■ **TASK**
Your response should contain every record below, copied exactly.

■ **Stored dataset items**
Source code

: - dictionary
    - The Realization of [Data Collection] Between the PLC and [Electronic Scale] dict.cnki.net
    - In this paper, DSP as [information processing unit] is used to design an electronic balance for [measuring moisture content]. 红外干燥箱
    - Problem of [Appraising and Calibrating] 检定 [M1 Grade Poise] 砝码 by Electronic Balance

■ **RESULT**
Source code

: - dictionary
    - The Realization of [Data Collection] Between the PLC and [Electronic Scale] dict.cnki.net
    - In this paper, DSP as [information processing unit] is used to design an electronic balance for [measuring moisture content]. 红外干燥箱
    - Problem of [Appraising and Calibrating] 检定 [M1 Grade Poise] 砝码 by Electronic Balance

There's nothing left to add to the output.